Update diff according to comments.
Repository:
rCTE Clang Tools Extra
https://reviews.llvm.org/D53527
Files:
clangd/DraftStore.cpp
clangd/SourceCode.cpp
clangd/SourceCode.h
unittests/clangd/SourceCodeTests.cpp
Index: unittests/clangd/SourceCodeTests.cpp
===================================================================
--- unittests/clangd/SourceCodeTests.cpp
+++ unittests/clangd/SourceCodeTests.cpp
@@ -42,6 +42,16 @@
return range;
}
+TEST(SourceCodeTests, lspLength) {
+ EXPECT_EQ(lspLength(""), 0UL);
+ EXPECT_EQ(lspLength("ascii"), 5UL);
+ // BMP
+ EXPECT_EQ(lspLength("↓"), 1UL);
+ EXPECT_EQ(lspLength("¥"), 1UL);
+ // astral
+ EXPECT_EQ(lspLength("😂"), 2UL);
+}
+
TEST(SourceCodeTests, PositionToOffset) {
// line out of bounds
EXPECT_THAT_EXPECTED(positionToOffset(File, position(-1, 2)), Failed());
Index: clangd/SourceCode.cpp
===================================================================
--- clangd/SourceCode.cpp
+++ clangd/SourceCode.cpp
@@ -67,13 +67,12 @@
return std::min(Result, U8.size());
}
-// Counts the number of UTF-16 code units needed to represent a string.

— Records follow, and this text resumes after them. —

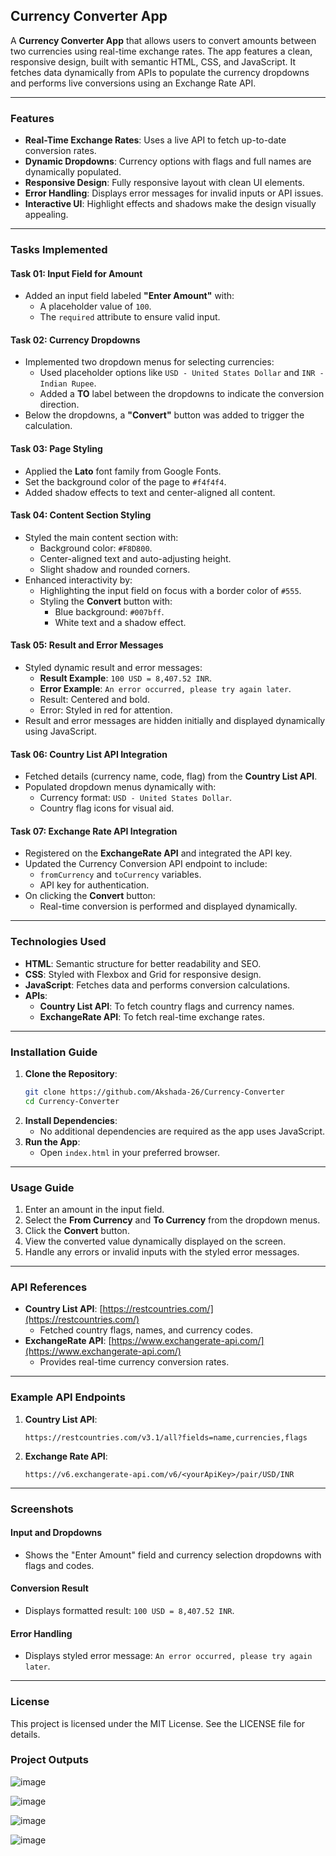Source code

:  ## Currency Converter App

A **Currency Converter App** that allows users to convert amounts between two currencies using real-time exchange rates. The app features a clean, responsive design, built with semantic HTML, CSS, and JavaScript. It fetches data dynamically from APIs to populate the currency dropdowns and performs live conversions using an Exchange Rate API.

---

### Features
- **Real-Time Exchange Rates**: Uses a live API to fetch up-to-date conversion rates.
- **Dynamic Dropdowns**: Currency options with flags and full names are dynamically populated.
- **Responsive Design**: Fully responsive layout with clean UI elements.
- **Error Handling**: Displays error messages for invalid inputs or API issues.
- **Interactive UI**: Highlight effects and shadows make the design visually appealing.

---

### Tasks Implemented
#### **Task 01: Input Field for Amount**
- Added an input field labeled **"Enter Amount"** with:
  - A placeholder value of `100`.
  - The `required` attribute to ensure valid input.

#### **Task 02: Currency Dropdowns**
- Implemented two dropdown menus for selecting currencies:
  - Used placeholder options like `USD - United States Dollar` and `INR - Indian Rupee`.
  - Added a **TO** label between the dropdowns to indicate the conversion direction.
- Below the dropdowns, a **"Convert"** button was added to trigger the calculation.

#### **Task 03: Page Styling**
- Applied the **Lato** font family from Google Fonts.
- Set the background color of the page to `#f4f4f4`.
- Added shadow effects to text and center-aligned all content.

#### **Task 04: Content Section Styling**
- Styled the main content section with:
  - Background color: `#F8D800`.
  - Center-aligned text and auto-adjusting height.
  - Slight shadow and rounded corners.
- Enhanced interactivity by:
  - Highlighting the input field on focus with a border color of `#555`.
  - Styling the **Convert** button with:
    - Blue background: `#007bff`.
    - White text and a shadow effect.

#### **Task 05: Result and Error Messages**
- Styled dynamic result and error messages:
  - **Result Example**: `100 USD = 8,407.52 INR`.
  - **Error Example**: `An error occurred, please try again later`.
  - Result: Centered and bold.
  - Error: Styled in red for attention.
- Result and error messages are hidden initially and displayed dynamically using JavaScript.

#### **Task 06: Country List API Integration**
- Fetched details (currency name, code, flag) from the **Country List API**.
- Populated dropdown menus dynamically with:
  - Currency format: `USD - United States Dollar`.
  - Country flag icons for visual aid.

#### **Task 07: Exchange Rate API Integration**
- Registered on the **ExchangeRate API** and integrated the API key.
- Updated the Currency Conversion API endpoint to include:
  - `fromCurrency` and `toCurrency` variables.
  - API key for authentication.
- On clicking the **Convert** button:
  - Real-time conversion is performed and displayed dynamically.

---

### Technologies Used
- **HTML**: Semantic structure for better readability and SEO.
- **CSS**: Styled with Flexbox and Grid for responsive design.
- **JavaScript**: Fetches data and performs conversion calculations.
- **APIs**:
  - **Country List API**: To fetch country flags and currency names.
  - **ExchangeRate API**: To fetch real-time exchange rates.

---

### Installation Guide
1. **Clone the Repository**:
   ```bash
   git clone https://github.com/Akshada-26/Currency-Converter
   cd Currency-Converter
   ```
2. **Install Dependencies**:
   - No additional dependencies are required as the app uses JavaScript.
3. **Run the App**:
   - Open `index.html` in your preferred browser.

---

### Usage Guide
1. Enter an amount in the input field.
2. Select the **From Currency** and **To Currency** from the dropdown menus.
3. Click the **Convert** button.
4. View the converted value dynamically displayed on the screen.
5. Handle any errors or invalid inputs with the styled error messages.

---

### API References
- **Country List API**: [https://restcountries.com/](https://restcountries.com/)
  - Fetched country flags, names, and currency codes.
- **ExchangeRate API**: [https://www.exchangerate-api.com/](https://www.exchangerate-api.com/)
  - Provides real-time currency conversion rates.

---

### Example API Endpoints
1. **Country List API**:
   ```url
   https://restcountries.com/v3.1/all?fields=name,currencies,flags
   ```
2. **Exchange Rate API**:
   ```url
   https://v6.exchangerate-api.com/v6/<yourApiKey>/pair/USD/INR
   ```

---

### Screenshots
#### Input and Dropdowns
- Shows the "Enter Amount" field and currency selection dropdowns with flags and codes.

#### Conversion Result
- Displays formatted result: `100 USD = 8,407.52 INR`.

#### Error Handling
- Displays styled error message: `An error occurred, please try again later`.

---

### License
This project is licensed under the MIT License. See the LICENSE file for details.


### Project Outputs 

![image](https://github.com/user-attachments/assets/eb411d9b-ee23-4e3a-ab12-a03812ee9c94)

![image](https://github.com/user-attachments/assets/1d471101-963e-419e-85b0-6b866219a2f6)

![image](https://github.com/user-attachments/assets/3eeb05d3-13a9-4886-a4f2-fde24e0d0a6b)

![image](https://github.com/user-attachments/assets/7625af05-e632-43c7-98d0-43b03a617251)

// Like most strings in clangd, the input is UTF-8 encoded.
-static size_t utf16Len(StringRef U8) {
+size_t lspLength(StringRef Code) {
// A codepoint takes two UTF-16 code unit if it's astral (outside BMP).
// Astral codepoints are encoded as 4 bytes in UTF-8, starting with 11110xxx.
size_t Count = 0;
- iterateCodepoints(U8, [&](int U8Len, int U16Len) {
+ iterateCodepoints(Code, [&](int U8Len, int U16Len) {
Count += U16Len;
return false;
});
@@ -123,7 +122,7 @@
size_t StartOfLine = (PrevNL == StringRef::npos) ? 0 : (PrevNL + 1);
Position Pos;
Pos.line = Lines;
- Pos.character = utf16Len(Before.substr(StartOfLine));
+ Pos.character = lspLength(Before.substr(StartOfLine));
return Pos;
}
@@ -139,7 +138,7 @@
if (!Invalid) {
auto ColumnInBytes = SM.getColumnNumber(FID, Offset) - 1;
auto LineSoFar = Code.substr(Offset - ColumnInBytes, ColumnInBytes);
- P.character = utf16Len(LineSoFar);
+ P.character = lspLength(LineSoFar);
}
return P;
}
Index: clangd/SourceCode.h
===================================================================
--- clangd/SourceCode.h
+++ clangd/SourceCode.h
@@ -23,6 +23,10 @@
namespace clangd {
+// Counts the number of UTF-16 code units needed to represent a string (LSP
+// specifies string lengths in UTF-16 code units).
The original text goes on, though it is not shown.